I’m looking forward to speaking tomorrow to the Orange County (NY) Chamber of Commerce Women in Business lunch. I never know which of the No Excuses Power Tools I’ll include in my presentation till I get there. But I always know there will be a lively conversation when I have the privilege of sharing ideas and tips with hundreds of women in business.
(This article, written by Jessica Dinapoli, appeared in the Times Herald-Record, June 1, 2012)
Most people would not pass up $500,000.
But many women do exactly that when they start their careers, said Gloria Feldt, an author and former Planned Parenthood CEO. Feldt is speaking at the Orange County Chamber of Commerce’s Women in Business lunch June 12.
Women leave a significant chunk of change on the table by not negotiating as aggressively for their salaries as men do in their entry level job, Feldt said. Being shortchanged from the get-go adds up over time and might mean a smaller retirement nest egg or less Social Security, Feldt said.
Taking a strong negotiating stance has a lot to do with power. It’s an issue women are ambivalent on, Feldt said. She wrote about it in her book “No Excuses: 9 Ways Women Can Change How We Think about Power,” which she will talk about at the chamber event.
Women are ambivalent about power because they know what it’s like when it’s used negatively, Feldt said. Women have been discriminated against and are often the victims of domestic abuse, experiences in which power is used against them, she explained.
“‘Power over’ means it can make you do something,” she said. “If you shift the definition of ‘power’ to ‘power to’ instead of ‘power over’… it’s positive.”
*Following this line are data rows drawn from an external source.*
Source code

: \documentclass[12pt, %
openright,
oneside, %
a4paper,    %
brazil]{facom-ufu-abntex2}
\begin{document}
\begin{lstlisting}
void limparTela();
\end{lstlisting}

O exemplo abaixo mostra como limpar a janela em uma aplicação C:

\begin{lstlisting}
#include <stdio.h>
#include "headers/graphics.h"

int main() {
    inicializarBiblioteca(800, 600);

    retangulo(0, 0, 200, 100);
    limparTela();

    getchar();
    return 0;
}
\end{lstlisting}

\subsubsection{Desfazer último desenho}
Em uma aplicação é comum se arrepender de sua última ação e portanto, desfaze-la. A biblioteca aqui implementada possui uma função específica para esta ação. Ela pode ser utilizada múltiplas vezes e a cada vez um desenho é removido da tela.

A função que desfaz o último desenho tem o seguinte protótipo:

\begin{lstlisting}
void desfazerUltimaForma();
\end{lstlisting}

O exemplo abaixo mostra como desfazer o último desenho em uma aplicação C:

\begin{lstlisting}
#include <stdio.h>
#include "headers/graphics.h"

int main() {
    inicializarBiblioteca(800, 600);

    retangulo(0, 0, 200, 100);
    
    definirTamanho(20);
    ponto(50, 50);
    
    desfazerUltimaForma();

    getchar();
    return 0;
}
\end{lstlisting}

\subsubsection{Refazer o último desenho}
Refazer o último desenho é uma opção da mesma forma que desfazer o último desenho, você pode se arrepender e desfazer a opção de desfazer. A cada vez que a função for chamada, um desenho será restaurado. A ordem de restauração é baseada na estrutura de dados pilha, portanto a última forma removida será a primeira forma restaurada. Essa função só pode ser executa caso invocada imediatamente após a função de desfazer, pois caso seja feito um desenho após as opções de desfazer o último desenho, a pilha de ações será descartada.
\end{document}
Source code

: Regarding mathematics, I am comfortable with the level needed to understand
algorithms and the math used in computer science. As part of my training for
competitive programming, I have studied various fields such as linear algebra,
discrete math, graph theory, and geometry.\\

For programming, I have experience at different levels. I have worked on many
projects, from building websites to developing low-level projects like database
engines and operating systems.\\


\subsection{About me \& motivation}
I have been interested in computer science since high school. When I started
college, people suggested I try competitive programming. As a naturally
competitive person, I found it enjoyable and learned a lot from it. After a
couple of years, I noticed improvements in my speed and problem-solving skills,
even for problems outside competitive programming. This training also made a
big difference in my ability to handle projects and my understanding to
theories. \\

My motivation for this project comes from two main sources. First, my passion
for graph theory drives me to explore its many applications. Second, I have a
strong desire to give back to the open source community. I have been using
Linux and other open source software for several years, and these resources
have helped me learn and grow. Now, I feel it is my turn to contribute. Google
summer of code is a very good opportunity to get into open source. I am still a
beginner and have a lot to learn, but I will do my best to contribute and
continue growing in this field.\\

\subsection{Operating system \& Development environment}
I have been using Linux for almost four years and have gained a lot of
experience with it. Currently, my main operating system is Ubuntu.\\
The Orange County chamber is working on helping more female business owners get certified by New York state, which opens up doors for government grants, said Carol Smith, the organization’s vice president for government.
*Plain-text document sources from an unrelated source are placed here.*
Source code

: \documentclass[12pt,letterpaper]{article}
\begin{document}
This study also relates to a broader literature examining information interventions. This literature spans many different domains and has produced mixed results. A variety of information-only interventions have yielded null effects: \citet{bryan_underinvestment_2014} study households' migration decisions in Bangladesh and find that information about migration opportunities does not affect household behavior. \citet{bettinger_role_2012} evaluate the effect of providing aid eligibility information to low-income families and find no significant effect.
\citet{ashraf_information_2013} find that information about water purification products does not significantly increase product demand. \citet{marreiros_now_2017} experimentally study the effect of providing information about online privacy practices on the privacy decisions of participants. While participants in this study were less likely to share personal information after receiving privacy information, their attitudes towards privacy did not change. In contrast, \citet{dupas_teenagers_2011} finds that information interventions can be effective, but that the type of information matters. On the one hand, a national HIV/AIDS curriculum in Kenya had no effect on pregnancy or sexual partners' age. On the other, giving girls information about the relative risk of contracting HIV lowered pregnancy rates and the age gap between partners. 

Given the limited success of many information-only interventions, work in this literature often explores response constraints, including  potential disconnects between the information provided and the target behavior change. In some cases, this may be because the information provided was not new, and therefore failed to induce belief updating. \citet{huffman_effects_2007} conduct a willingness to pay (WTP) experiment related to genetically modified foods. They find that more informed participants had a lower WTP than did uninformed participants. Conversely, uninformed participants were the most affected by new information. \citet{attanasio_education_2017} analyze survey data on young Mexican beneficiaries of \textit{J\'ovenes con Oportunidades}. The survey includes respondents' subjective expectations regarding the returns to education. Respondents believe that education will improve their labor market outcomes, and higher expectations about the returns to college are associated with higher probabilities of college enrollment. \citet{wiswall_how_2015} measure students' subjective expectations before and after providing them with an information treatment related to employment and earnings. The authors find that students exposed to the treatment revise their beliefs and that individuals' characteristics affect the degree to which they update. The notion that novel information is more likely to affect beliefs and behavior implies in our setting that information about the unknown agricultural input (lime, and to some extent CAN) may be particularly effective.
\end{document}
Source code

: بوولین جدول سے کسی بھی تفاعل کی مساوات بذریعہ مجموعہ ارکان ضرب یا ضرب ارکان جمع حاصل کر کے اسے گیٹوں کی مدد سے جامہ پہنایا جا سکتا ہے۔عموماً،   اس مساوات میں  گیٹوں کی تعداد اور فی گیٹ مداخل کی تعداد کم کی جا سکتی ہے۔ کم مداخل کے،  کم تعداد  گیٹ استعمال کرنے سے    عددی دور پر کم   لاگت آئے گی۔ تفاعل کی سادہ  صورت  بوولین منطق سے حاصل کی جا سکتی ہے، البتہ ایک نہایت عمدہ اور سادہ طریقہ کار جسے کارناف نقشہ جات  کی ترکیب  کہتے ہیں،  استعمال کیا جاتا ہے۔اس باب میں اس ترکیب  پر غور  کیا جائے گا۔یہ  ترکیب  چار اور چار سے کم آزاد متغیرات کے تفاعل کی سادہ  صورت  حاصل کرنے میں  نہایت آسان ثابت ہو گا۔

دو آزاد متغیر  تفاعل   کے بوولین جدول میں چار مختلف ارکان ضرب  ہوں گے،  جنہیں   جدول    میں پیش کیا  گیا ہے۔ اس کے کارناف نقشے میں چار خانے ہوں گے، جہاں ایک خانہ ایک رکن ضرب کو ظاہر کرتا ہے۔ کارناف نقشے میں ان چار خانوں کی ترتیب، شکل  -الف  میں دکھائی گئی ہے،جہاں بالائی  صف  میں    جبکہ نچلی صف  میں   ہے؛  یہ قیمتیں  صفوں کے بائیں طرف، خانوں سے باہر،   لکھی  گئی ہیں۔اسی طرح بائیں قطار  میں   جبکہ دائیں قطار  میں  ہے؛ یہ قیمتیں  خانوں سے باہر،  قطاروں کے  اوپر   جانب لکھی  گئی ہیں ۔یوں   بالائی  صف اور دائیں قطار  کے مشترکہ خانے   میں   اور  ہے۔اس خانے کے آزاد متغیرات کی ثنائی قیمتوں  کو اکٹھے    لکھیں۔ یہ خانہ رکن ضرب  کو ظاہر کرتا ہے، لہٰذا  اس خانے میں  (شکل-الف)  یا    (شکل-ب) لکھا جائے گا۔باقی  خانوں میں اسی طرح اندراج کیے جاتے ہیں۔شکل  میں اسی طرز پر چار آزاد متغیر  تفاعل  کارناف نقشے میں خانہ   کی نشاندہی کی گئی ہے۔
Working mothers in New York state earn 14.6 percent less than men. In Orange County, that equates to a $118 difference in weekly pay between men and women, according to U.S. Sen. Kirsten Gillibrand, D-N.Y. There are more than 10,000 households wholly dependent on mothers’ earnings in the county.
Feldt, who had her first child at 16 years old in rural Texas, struggled with her relationship to power after she left Planned Parenthood and became self-employed as an author and commentator.
It was easy to ask for donations or use her power for the Planned Parenthood cause but, she said, it’s more difficult to price her own services and say “No.”
June 12, 2012 -Women’s Leadership Fund of Orange and Duchess Counties in New York. Luncheon event sponsored by Chambers of Commerce and other groups.